I seem to recall things settling in for me at about four months. For most of that time, I felt like I was always running around crazy and I almost never left on time. By four months, though, things just seemed to get better. I can't say exactly why, I can't say I felt more competent, but I just started having more time on the shift and started leaving on time pretty much all the time. I can only chalk that up to more experience. I did also change my practice to focus more on charting up front. That was hard. I felt terrible doing any charting when I knew there were all of these tasks sitting in front of me. But by even popping in parts of my assessments when I passed pm meds, that made it go a whole lot faster when I finished up charting later. I can't say why. The amount of work was the same and the total amount of charting was the same, but I saved a lot of time if I just sucked it up and charted my assessments early on.
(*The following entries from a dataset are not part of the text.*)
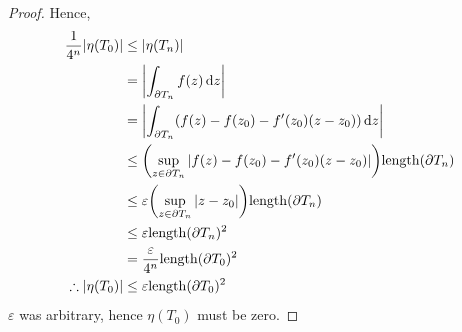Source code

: \begin{proof}
	Hence,
	\begin{align*}
		\frac{1}{4^n} \abs{\eta(T_0)} &\leq \abs{\eta(T_n)} \\
		&= \abs{\int_{\partial T_n} f(z) \dd{z}} \\
		&= \abs{\int_{\partial T_n} (f(z) - f(z_0) - f'(z_0)(z - z_0)) \dd{z}} \\
		&\leq \qty(\sup_{z \in \partial T_n} \abs{f(z) - f(z_0) - f'(z_0)(z-z_0)}) \mathrm{length}(\partial T_n) \\
		&\leq \varepsilon \qty(\sup_{z \in \partial T_n} \abs{z - z_0}) \mathrm{length}(\partial T_n) \\
		&\leq \varepsilon \mathrm{length}(\partial T_n)^2 \\
		&= \frac{\varepsilon}{4^n} \mathrm{length}(\partial T_0)^2 \\
		\therefore \abs{\eta(T_0)} &\leq \varepsilon \mathrm{length}(\partial T_0)^2
	\end{align*}
	\( \varepsilon \) was arbitrary, hence \( \eta(T_0) \) must be zero.
\end{proof}
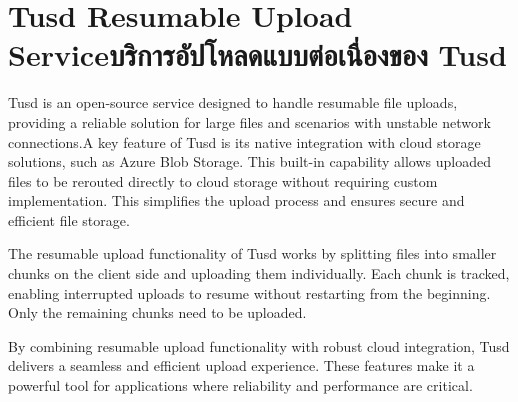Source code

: \section{\ifenglish Tusd Resumable Upload Service\else บริการอัปโหลดแบบต่อเนื่องของ Tusd\fi}
Tusd is an open-source service designed to handle resumable file uploads, providing a reliable solution for large files and scenarios with unstable network connections.\enskip A key feature of Tusd is its native integration with cloud storage solutions, such as Azure Blob Storage. This built-in capability allows uploaded files to be rerouted directly to cloud storage without requiring custom implementation. This simplifies the upload process and ensures secure and efficient file storage.

The resumable upload functionality of Tusd works by splitting files into smaller chunks on the client side and uploading them individually. Each chunk is tracked, enabling interrupted uploads to resume without restarting from the beginning. Only the remaining chunks need to be uploaded.

By combining resumable upload functionality with robust cloud integration, Tusd delivers a seamless and efficient upload experience. These features make it a powerful tool for applications where reliability and performance are critical.
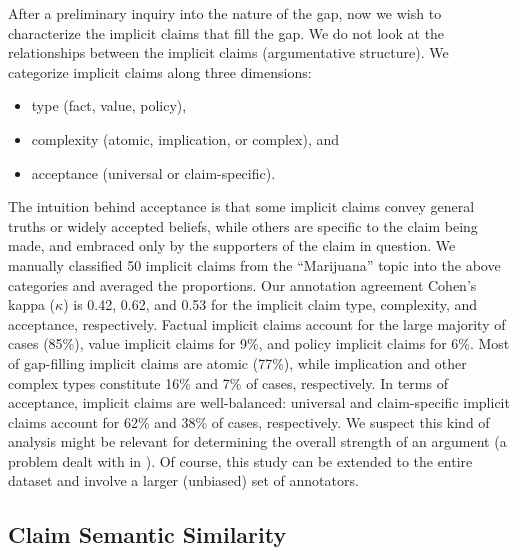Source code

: After a preliminary inquiry into the nature of the gap, 
now we wish to characterize the implicit claims that fill the gap. 
We do not look at the relationships between the implicit claims (argumentative
structure). 
We categorize implicit claims along three dimensions: 
\begin{itemize}
\item type (fact, value, policy), 
\item complexity (atomic, implication, or complex), and
\item acceptance (universal or claim-specific).
\end{itemize}
The intuition behind acceptance is that some implicit claims convey general truths or widely
accepted beliefs, while others are specific to the claim being made, and embraced
only by the supporters of the claim in question. 
We manually classified 50 implicit claims from the ``Marijuana'' topic into the
above categories and averaged the proportions. 
Our annotation agreement Cohen's kappa ($\kappa$) \citep{cohen1960coefficient} is 0.42, 
0.62, and 0.53 for the implicit claim type, complexity, and acceptance, respectively.
Factual implicit claims account for the large majority of cases (85\%), value implicit claims
for 9\%, and policy implicit claims for 6\%.
Most of gap-filling implicit claims are atomic (77\%), while implication and other complex
types constitute 16\% and 7\% of cases, respectively.
In terms of acceptance, implicit claims are well-balanced: universal and claim-specific 
implicit claims account for 62\% and 38\% of cases, respectively. 
We suspect this kind of analysis might be relevant for determining the overall 
strength of an argument (a problem dealt with in \citep{park2014identifying}). 
Of course, this study can be extended to the entire dataset and involve
a larger (unbiased) set of annotators. 

\subsection{Claim Semantic Similarity}

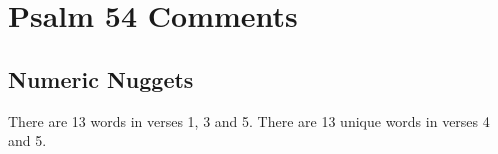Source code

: \section{Psalm 54 Comments}

\subsection{Numeric Nuggets}
There are 13 words in verses 1, 3 and 5. There are 13 unique words in verses 4 and 5.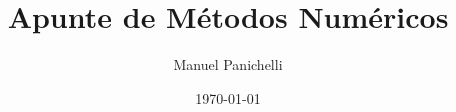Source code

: \documentclass[11pt]{article}
\theoremstyle{definition} %
\begin{document}
\author{Manuel Panichelli}
\title{Apunte de Métodos Numéricos}
\date{\today}
\maketitle
\end{document}
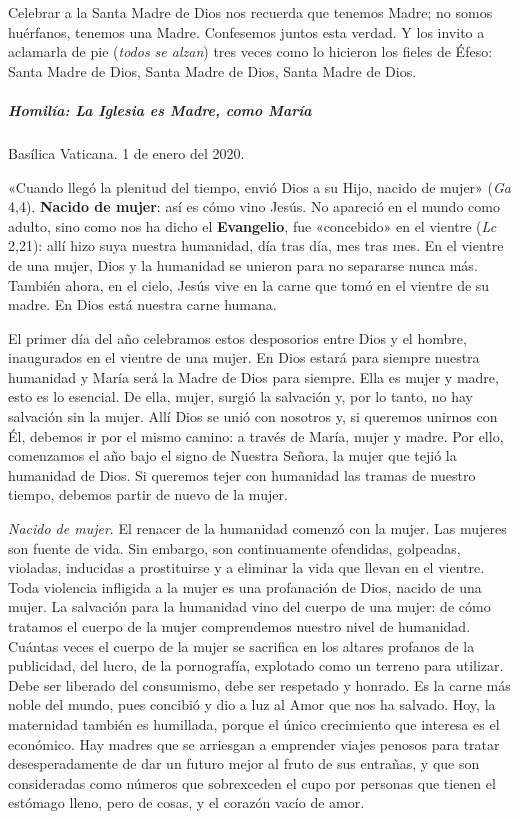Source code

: \documentclass[]{article}
\let\oldsubparagraph\subparagraph
\renewcommand{\subparagraph}[1]{\oldsubparagraph{#1}\mbox{}}
\begin{document}
Celebrar a la Santa Madre de Dios nos recuerda que tenemos Madre; no
somos huérfanos, tenemos una Madre. Confesemos juntos esta verdad. Y los
invito a aclamarla de pie (\emph{todos se alzan}) tres veces como lo
hicieron los fieles de Éfeso: Santa Madre de Dios, Santa Madre de Dios,
Santa Madre de Dios.

\subparagraph{Homilía: La Iglesia es Madre, como
María}\label{homiluxeda-la-iglesia-es-madre-como-maruxeda}

Basílica Vaticana. 1 de enero del 2020.

«Cuando llegó la plenitud del tiempo, envió Dios a su Hijo, nacido de
mujer» (\emph{Ga} 4,4). \textbf{Nacido de mujer}: así es cómo vino
Jesús. No apareció en el mundo como adulto, sino como nos ha dicho el
\textbf{Evangelio}, fue «concebido» en el vientre (\emph{Lc} 2,21): allí
hizo suya nuestra humanidad, día tras día, mes tras mes. En el vientre
de una mujer, Dios y la humanidad se unieron para no separarse nunca
más. También ahora, en el cielo, Jesús vive en la carne que tomó en el
vientre de su madre. En Dios está nuestra carne humana.

El primer día del año celebramos estos desposorios entre Dios y el
hombre, inaugurados en el vientre de una mujer. En Dios estará para
siempre nuestra humanidad y María será la Madre de Dios para siempre.
Ella es mujer y madre, esto es lo esencial. De ella, mujer, surgió la
salvación y, por lo tanto, no hay salvación sin la mujer. Allí Dios se
unió con nosotros y, si queremos unirnos con Él, debemos ir por el mismo
camino: a través de María, mujer y madre. Por ello, comenzamos el año
bajo el signo de Nuestra Señora, la mujer que tejió la humanidad de
Dios. Si queremos tejer con humanidad las tramas de nuestro tiempo,
debemos partir de nuevo de la mujer.

\emph{Nacido de mujer}. El renacer de la humanidad comenzó con la mujer.
Las mujeres son fuente de vida. Sin embargo, son continuamente
ofendidas, golpeadas, violadas, inducidas a prostituirse y a eliminar la
vida que llevan en el vientre. Toda violencia infligida a la mujer es
una profanación de Dios, nacido de una mujer. La salvación para la
humanidad vino del cuerpo de una mujer: de cómo tratamos el cuerpo de la
mujer comprendemos nuestro nivel de humanidad. Cuántas veces el cuerpo
de la mujer se sacrifica en los altares profanos de la publicidad, del
lucro, de la pornografía, explotado como un terreno para utilizar. Debe
ser liberado del consumismo, debe ser respetado y honrado. Es la carne
más noble del mundo, pues concibió y dio a luz al Amor que nos ha
salvado. Hoy, la maternidad también es humillada, porque el único
crecimiento que interesa es el económico. Hay madres que se arriesgan a
emprender viajes penosos para tratar desesperadamente de dar un futuro
mejor al fruto de sus entrañas, y que son consideradas como números que
sobrexceden el cupo por personas que tienen el estómago lleno, pero de
cosas, y el corazón vacío de amor.
\end{document}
Try some things out, you will find what works for you!

Sounds to me like your ratios are certainly reasonable.

Make use of bed alarms, posie beds if your facility allows them and anyother means that will make you feel like you do not have to hover of the pt.........

It seems to me though like you are experiencing what we all experience....

Learning your routine and ddeveloping your time management skills....

That being said, some shifts will just be INSANE. Just the other day I did not leave my 7a to 7p shift until 2230........absolutely zero charting was done during my shift ........sigh........

Specializes in Critical Care, Education.

I would bet that many of your colleagues feel the same way. The whole 'experience' thing has another effect - besides improving your clinical skills; it also changes the way you interpret things. Even though I hate to use trite phrases, eventually the pace and 'chaos' become easier to deal with - your "new normal". Don't beat yourself up, you're just as good (Mommy and nurse) as they are.